| YOUR OBJECTIVE |
Could you retype exactly the lines below between the one holding "These key binding" and the one holding "Cardano is a", inclusive, leaving out any pictures?

[Opening AVAILABLE DATA section]

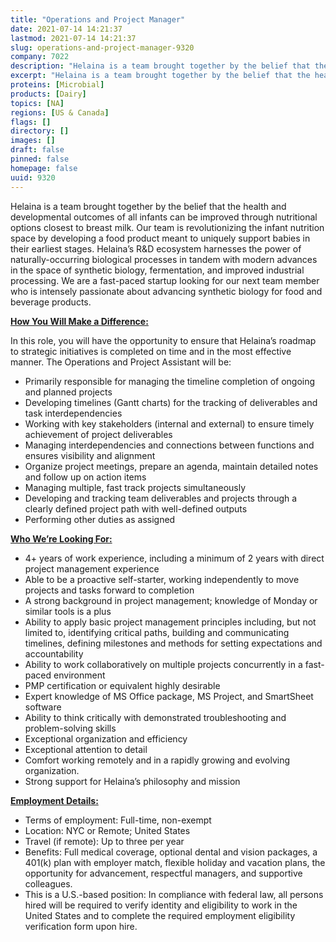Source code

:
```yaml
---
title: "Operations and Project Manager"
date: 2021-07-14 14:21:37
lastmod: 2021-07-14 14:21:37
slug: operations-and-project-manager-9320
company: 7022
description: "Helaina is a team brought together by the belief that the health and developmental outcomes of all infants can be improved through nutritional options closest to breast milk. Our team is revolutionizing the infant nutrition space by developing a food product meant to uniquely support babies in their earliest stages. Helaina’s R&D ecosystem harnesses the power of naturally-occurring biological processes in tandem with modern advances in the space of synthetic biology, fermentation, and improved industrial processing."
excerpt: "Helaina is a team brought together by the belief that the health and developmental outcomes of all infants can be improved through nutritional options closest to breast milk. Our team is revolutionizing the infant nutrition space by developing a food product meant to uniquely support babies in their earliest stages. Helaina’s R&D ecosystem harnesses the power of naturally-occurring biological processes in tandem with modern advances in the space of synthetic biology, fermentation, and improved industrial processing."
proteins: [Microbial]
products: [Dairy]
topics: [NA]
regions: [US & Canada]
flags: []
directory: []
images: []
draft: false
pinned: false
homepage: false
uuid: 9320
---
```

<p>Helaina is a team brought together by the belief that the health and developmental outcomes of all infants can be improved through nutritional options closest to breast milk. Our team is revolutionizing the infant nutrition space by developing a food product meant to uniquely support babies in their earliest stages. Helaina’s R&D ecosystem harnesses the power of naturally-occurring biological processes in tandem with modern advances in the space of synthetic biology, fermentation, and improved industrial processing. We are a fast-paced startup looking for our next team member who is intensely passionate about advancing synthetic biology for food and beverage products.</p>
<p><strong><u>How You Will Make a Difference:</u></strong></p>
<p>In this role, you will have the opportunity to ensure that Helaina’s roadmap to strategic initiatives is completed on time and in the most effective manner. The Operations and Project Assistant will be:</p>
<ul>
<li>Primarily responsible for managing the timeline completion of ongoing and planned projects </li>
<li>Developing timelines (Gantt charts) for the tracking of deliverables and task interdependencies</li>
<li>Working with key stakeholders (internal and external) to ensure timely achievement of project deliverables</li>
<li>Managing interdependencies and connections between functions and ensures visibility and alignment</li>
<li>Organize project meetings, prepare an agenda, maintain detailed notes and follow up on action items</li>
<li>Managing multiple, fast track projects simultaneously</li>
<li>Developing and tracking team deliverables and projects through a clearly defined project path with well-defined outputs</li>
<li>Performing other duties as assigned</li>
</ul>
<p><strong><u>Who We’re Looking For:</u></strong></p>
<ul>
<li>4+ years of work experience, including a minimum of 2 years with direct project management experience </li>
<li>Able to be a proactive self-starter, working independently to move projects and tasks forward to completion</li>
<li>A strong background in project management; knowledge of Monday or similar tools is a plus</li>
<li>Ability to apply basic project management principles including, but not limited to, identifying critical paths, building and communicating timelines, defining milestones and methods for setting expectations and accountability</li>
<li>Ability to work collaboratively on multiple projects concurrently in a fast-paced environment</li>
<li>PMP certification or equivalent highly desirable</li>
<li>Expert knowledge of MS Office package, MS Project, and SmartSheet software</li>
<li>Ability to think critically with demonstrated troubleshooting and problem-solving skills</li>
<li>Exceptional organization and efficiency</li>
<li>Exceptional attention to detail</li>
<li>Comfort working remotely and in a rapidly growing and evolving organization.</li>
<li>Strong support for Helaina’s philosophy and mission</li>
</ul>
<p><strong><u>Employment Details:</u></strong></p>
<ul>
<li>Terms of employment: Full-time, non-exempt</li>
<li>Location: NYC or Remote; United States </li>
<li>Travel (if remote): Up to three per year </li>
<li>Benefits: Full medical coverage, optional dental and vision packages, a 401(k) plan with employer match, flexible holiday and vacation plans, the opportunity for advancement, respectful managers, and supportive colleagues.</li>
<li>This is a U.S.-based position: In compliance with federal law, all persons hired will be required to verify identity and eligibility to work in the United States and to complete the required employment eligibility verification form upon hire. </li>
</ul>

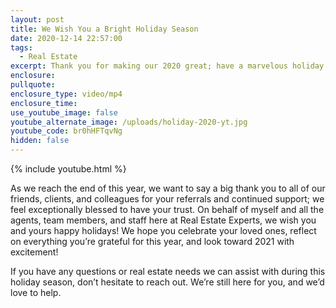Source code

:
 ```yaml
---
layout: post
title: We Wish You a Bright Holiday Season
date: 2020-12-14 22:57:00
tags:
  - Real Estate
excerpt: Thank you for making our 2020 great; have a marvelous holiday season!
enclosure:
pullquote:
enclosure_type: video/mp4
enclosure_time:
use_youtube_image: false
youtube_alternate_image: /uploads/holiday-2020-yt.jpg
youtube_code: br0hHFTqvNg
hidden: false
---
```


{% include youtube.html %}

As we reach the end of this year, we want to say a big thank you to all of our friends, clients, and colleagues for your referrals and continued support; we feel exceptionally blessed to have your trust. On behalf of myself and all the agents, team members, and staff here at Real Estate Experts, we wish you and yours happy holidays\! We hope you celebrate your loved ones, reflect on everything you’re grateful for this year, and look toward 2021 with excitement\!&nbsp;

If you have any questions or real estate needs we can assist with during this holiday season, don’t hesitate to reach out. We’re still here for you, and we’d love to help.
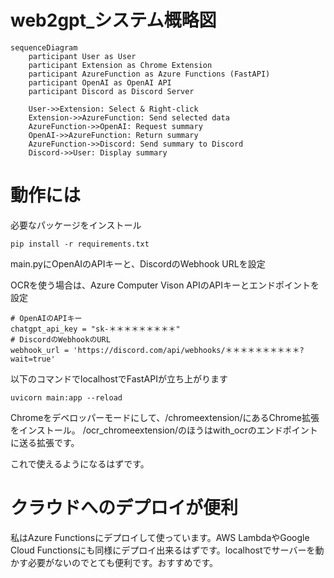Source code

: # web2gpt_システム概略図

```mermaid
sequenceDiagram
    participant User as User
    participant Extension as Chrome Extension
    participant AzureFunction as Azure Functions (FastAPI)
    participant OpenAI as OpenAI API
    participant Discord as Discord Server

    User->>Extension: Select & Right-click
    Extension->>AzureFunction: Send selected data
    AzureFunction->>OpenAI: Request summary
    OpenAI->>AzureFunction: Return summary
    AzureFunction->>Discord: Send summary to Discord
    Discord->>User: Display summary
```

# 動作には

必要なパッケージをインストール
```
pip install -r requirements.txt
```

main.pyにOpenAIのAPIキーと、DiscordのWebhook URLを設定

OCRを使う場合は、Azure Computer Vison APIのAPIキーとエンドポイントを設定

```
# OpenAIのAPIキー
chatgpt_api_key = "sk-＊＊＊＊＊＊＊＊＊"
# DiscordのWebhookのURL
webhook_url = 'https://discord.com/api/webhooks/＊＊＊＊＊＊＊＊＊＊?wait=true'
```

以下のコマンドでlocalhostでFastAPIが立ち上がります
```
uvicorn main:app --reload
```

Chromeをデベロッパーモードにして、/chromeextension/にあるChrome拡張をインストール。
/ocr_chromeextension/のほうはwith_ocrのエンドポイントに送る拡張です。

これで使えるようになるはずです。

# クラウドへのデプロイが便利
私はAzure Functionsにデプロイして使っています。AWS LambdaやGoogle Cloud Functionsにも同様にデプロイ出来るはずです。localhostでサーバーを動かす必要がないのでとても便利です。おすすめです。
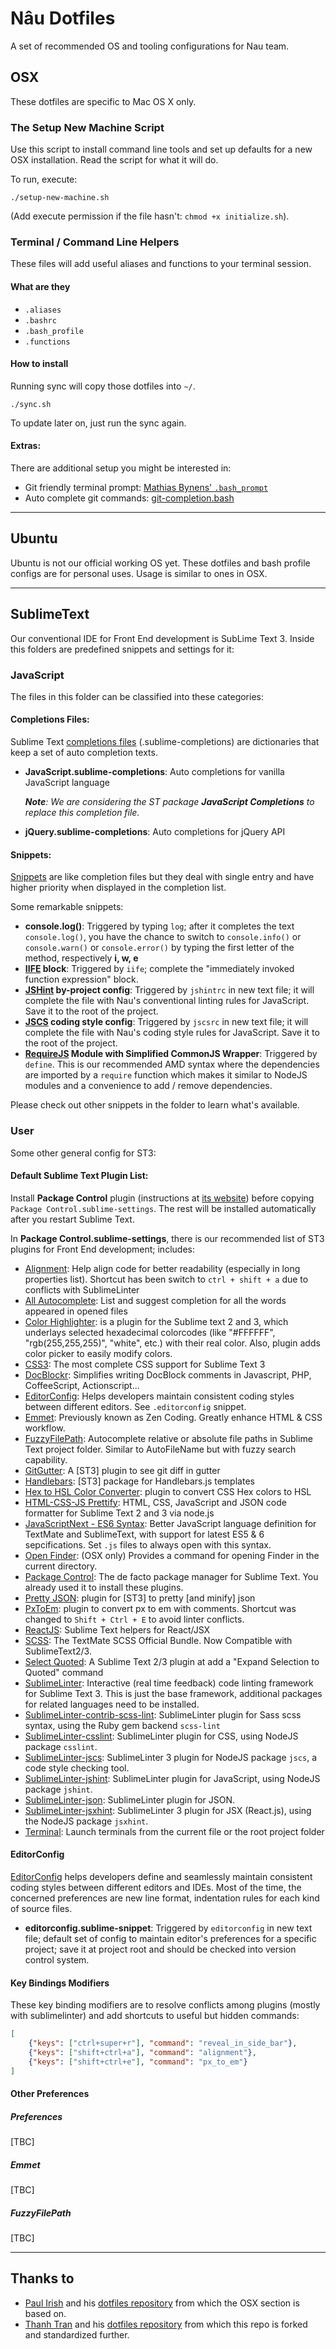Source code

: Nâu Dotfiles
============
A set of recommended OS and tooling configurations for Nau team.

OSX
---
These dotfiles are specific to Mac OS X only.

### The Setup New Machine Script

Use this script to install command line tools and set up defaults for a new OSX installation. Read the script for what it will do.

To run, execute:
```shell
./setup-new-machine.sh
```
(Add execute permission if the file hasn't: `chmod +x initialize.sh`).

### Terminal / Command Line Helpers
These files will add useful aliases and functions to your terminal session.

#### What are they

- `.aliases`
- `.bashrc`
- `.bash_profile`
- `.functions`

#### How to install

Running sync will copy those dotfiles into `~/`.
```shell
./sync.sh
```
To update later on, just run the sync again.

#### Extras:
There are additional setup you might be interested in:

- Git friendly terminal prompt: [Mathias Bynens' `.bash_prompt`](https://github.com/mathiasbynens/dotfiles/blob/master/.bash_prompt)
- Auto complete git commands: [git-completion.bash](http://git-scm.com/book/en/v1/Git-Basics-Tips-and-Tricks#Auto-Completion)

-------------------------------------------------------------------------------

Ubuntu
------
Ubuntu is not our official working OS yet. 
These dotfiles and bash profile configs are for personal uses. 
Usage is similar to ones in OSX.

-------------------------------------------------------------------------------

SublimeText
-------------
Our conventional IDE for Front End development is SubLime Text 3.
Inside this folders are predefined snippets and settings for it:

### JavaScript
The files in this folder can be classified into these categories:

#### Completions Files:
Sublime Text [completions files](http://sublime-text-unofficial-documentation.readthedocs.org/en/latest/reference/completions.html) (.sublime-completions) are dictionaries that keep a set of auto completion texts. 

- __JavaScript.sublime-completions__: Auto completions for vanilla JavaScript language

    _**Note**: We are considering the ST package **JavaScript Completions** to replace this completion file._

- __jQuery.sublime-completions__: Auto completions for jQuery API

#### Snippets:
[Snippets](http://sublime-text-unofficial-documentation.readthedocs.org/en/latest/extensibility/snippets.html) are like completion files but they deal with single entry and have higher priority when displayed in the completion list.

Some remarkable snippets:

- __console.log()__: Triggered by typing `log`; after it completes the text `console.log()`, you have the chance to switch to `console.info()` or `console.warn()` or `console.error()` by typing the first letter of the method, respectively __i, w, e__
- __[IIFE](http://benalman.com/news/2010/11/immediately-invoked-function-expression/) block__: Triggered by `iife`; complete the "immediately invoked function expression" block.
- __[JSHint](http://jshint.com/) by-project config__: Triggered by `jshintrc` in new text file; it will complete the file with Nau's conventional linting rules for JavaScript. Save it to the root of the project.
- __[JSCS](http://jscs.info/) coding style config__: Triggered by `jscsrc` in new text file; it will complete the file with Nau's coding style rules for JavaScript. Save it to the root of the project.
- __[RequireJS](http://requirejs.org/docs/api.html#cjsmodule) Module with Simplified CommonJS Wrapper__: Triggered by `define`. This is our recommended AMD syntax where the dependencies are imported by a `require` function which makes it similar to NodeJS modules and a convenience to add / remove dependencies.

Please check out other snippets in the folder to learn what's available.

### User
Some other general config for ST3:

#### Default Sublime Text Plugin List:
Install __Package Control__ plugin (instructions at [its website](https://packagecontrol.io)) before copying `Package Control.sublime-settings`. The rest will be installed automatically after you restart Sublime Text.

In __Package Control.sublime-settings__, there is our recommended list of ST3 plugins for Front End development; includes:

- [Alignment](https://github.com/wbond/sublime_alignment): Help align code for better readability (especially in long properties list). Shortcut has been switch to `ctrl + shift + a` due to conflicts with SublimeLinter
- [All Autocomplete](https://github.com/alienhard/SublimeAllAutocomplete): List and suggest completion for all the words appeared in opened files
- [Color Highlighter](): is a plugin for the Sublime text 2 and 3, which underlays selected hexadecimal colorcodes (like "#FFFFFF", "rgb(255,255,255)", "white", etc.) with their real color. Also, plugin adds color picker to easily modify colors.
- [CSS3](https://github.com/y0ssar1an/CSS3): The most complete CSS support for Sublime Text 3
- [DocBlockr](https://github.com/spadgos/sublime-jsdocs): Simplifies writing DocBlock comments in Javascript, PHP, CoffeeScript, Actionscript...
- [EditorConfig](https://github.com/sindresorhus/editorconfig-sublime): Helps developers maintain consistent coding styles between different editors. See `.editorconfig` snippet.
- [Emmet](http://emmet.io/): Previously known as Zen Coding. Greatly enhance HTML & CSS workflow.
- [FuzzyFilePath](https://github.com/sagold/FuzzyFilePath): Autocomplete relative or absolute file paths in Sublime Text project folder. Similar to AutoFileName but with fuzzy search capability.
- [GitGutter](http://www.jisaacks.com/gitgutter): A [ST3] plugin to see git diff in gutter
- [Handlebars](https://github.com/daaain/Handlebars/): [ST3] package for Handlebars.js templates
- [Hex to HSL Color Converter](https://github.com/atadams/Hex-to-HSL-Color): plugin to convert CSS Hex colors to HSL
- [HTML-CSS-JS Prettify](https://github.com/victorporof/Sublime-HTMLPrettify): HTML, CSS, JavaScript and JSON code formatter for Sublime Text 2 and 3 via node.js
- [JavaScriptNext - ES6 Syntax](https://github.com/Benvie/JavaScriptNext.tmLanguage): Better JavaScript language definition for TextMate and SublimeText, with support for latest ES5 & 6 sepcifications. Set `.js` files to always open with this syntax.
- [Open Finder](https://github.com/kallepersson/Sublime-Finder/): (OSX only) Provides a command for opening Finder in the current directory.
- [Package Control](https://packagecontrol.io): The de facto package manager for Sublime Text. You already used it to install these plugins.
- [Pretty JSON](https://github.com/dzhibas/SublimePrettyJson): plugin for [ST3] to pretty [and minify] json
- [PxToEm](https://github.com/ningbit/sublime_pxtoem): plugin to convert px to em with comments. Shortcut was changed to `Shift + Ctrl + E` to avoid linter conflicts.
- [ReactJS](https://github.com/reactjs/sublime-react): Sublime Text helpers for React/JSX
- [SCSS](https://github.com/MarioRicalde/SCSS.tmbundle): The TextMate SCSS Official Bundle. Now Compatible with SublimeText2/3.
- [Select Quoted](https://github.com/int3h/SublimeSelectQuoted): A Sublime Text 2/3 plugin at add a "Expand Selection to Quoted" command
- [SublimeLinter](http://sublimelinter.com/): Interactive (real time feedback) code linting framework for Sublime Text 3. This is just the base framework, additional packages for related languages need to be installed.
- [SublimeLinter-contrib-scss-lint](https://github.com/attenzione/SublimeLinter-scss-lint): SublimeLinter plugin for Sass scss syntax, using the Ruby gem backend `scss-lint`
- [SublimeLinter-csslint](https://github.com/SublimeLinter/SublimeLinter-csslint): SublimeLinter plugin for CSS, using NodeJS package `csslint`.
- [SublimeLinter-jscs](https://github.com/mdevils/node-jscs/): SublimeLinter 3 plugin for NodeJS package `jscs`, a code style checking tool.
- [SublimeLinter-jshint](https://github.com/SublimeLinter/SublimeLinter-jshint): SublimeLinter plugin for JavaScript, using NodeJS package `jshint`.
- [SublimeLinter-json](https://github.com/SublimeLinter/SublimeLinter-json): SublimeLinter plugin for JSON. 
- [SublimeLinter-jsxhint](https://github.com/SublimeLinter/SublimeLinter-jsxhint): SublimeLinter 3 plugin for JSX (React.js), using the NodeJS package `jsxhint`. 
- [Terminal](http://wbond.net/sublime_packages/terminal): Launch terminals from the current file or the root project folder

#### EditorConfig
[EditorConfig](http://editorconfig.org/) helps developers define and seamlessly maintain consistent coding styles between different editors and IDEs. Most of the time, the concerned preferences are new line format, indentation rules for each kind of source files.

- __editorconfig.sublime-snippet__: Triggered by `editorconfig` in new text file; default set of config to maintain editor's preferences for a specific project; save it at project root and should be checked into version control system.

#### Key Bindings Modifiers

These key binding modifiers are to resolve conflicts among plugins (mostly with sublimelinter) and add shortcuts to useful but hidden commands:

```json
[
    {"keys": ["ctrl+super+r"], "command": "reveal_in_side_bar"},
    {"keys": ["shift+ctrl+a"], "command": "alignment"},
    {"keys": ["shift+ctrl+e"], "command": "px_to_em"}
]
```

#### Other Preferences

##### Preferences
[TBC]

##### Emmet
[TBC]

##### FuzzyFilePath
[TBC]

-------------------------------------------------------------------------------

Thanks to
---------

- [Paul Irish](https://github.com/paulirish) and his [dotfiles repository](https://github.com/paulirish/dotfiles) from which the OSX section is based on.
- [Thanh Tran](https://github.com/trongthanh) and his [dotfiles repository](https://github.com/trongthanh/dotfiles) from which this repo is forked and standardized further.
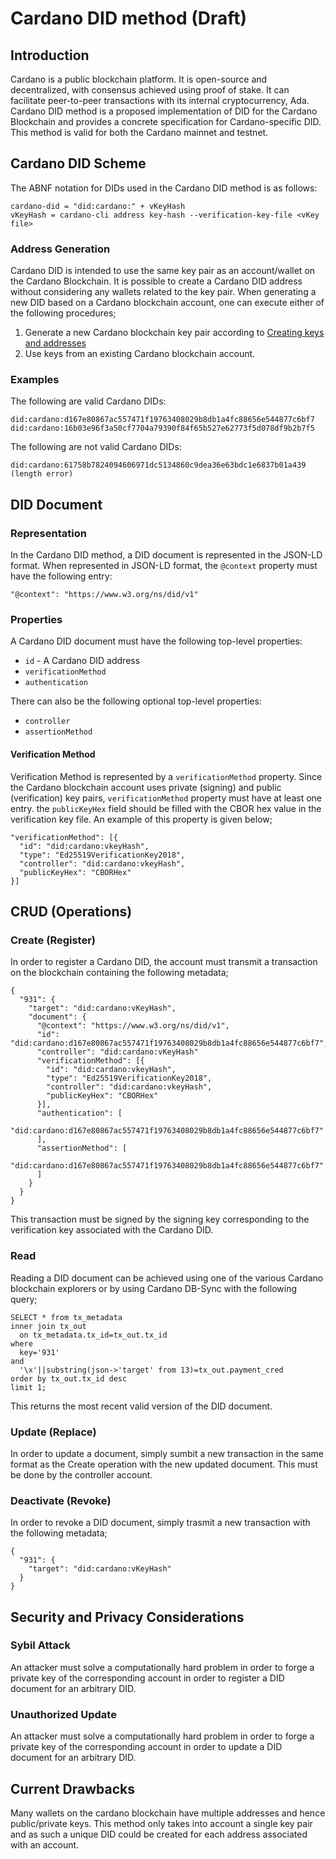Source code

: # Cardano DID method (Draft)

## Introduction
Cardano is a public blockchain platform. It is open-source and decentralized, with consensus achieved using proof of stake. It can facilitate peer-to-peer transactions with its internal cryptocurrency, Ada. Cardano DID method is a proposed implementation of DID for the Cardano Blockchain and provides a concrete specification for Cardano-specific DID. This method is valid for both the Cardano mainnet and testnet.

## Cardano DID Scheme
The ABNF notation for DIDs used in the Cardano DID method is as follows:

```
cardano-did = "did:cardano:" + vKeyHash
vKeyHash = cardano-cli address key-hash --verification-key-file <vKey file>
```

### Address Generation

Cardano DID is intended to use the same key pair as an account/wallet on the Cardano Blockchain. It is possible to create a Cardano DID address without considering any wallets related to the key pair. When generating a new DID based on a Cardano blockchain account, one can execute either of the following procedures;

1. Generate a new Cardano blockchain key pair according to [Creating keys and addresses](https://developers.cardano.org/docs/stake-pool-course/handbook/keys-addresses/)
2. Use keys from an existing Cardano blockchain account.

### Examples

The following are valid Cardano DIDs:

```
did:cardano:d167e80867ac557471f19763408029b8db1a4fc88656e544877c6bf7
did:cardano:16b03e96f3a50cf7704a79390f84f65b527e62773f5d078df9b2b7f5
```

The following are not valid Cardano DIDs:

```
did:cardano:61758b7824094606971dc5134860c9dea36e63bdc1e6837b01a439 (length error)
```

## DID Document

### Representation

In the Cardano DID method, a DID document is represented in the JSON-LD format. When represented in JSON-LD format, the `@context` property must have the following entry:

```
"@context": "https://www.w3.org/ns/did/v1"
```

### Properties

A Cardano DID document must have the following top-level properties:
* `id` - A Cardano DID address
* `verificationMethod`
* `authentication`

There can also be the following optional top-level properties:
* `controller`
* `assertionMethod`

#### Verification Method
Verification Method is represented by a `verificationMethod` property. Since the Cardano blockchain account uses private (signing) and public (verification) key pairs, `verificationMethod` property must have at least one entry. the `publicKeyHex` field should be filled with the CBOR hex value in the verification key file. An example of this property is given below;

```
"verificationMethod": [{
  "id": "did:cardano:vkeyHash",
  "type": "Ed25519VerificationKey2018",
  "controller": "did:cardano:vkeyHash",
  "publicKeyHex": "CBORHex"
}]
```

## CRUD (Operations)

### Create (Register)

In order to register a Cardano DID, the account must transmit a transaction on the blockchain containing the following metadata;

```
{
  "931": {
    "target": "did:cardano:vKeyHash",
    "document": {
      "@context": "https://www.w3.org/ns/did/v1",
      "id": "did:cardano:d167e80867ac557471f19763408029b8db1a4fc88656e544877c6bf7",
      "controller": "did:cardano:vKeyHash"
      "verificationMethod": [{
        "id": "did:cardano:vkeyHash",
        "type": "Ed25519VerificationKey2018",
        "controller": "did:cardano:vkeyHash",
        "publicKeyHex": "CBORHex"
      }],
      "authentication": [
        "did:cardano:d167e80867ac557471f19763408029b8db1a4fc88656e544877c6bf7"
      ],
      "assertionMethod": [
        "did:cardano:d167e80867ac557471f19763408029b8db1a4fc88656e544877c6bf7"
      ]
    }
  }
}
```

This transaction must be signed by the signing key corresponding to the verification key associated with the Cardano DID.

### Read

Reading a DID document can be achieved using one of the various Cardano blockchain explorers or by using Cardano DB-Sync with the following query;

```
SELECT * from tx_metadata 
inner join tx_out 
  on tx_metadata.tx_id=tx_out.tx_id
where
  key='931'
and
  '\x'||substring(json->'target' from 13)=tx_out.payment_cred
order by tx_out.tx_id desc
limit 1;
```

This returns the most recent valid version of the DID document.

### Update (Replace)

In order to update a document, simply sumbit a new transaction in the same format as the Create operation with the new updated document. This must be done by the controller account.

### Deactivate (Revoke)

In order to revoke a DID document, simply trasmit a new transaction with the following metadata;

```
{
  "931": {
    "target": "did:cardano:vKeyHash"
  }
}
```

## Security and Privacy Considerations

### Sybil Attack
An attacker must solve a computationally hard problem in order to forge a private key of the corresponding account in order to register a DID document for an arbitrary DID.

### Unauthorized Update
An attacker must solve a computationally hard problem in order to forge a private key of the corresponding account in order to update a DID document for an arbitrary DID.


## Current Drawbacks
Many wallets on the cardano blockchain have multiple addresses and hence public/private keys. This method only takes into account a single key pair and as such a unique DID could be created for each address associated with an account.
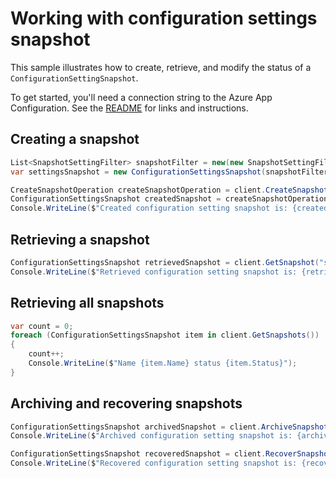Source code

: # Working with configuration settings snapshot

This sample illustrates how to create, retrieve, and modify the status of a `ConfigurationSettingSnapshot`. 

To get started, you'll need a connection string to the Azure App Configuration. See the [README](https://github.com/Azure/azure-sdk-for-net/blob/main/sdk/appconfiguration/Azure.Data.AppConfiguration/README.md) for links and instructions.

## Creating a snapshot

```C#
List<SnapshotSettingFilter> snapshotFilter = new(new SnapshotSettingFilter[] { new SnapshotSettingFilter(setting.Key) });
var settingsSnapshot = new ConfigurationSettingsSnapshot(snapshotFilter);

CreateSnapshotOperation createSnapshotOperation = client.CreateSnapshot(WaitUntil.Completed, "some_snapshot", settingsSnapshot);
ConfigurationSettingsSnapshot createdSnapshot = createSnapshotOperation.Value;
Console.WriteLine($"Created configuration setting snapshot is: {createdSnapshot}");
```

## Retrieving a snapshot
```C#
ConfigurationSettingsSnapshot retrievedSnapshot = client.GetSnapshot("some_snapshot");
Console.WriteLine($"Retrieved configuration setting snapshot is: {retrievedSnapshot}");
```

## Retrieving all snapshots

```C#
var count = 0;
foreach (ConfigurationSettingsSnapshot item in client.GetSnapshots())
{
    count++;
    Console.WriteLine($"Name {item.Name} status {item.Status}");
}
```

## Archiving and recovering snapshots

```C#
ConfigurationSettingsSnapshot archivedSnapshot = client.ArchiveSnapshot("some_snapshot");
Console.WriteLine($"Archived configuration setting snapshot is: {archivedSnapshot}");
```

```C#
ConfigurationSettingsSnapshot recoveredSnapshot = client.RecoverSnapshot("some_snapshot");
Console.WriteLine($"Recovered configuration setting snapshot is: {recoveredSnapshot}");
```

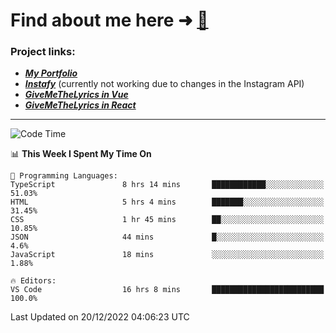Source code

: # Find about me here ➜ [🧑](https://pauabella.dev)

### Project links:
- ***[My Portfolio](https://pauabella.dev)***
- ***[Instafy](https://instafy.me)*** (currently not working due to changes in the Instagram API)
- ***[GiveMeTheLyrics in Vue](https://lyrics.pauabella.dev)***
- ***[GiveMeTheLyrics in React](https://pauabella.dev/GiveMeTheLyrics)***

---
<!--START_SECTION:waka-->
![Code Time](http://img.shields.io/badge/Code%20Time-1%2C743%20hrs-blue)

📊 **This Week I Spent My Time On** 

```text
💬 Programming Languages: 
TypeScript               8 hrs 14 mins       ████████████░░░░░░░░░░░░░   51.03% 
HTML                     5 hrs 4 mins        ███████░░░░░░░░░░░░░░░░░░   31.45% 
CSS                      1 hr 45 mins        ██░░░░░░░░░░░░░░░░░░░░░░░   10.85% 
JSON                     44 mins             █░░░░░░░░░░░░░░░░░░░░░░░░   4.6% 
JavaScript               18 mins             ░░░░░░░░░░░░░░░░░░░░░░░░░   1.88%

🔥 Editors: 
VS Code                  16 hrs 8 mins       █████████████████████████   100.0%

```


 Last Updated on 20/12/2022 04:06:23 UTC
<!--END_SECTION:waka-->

[Closing AVAILABLE DATA section]

| SOLUTION |
These key binding modifiers are to resolve conflicts among plugins (mostly with sublimelinter) and add shortcuts to useful but hidden commands:

```json
[
    {"keys": ["ctrl+super+r"], "command": "reveal_in_side_bar"},
    {"keys": ["shift+ctrl+a"], "command": "alignment"},
    {"keys": ["shift+ctrl+e"], "command": "px_to_em"}
]
```

#### Other Preferences

##### Preferences
[TBC]

##### Emmet
[TBC]

##### FuzzyFilePath
[TBC]

-------------------------------------------------------------------------------

Thanks to
---------

- [Paul Irish](https://github.com/paulirish) and his [dotfiles repository](https://github.com/paulirish/dotfiles) from which the OSX section is based on.
- [Thanh Tran](https://github.com/trongthanh) and his [dotfiles repository](https://github.com/trongthanh/dotfiles) from which this repo is forked and standardized further.
Source code

: # Cardano DID method (Draft)

## Introduction
Cardano is a public blockchain platform. It is open-source and decentralized, with consensus achieved using proof of stake. It can facilitate peer-to-peer transactions with its internal cryptocurrency, Ada. Cardano DID method is a proposed implementation of DID for the Cardano Blockchain and provides a concrete specification for Cardano-specific DID. This method is valid for both the Cardano mainnet and testnet.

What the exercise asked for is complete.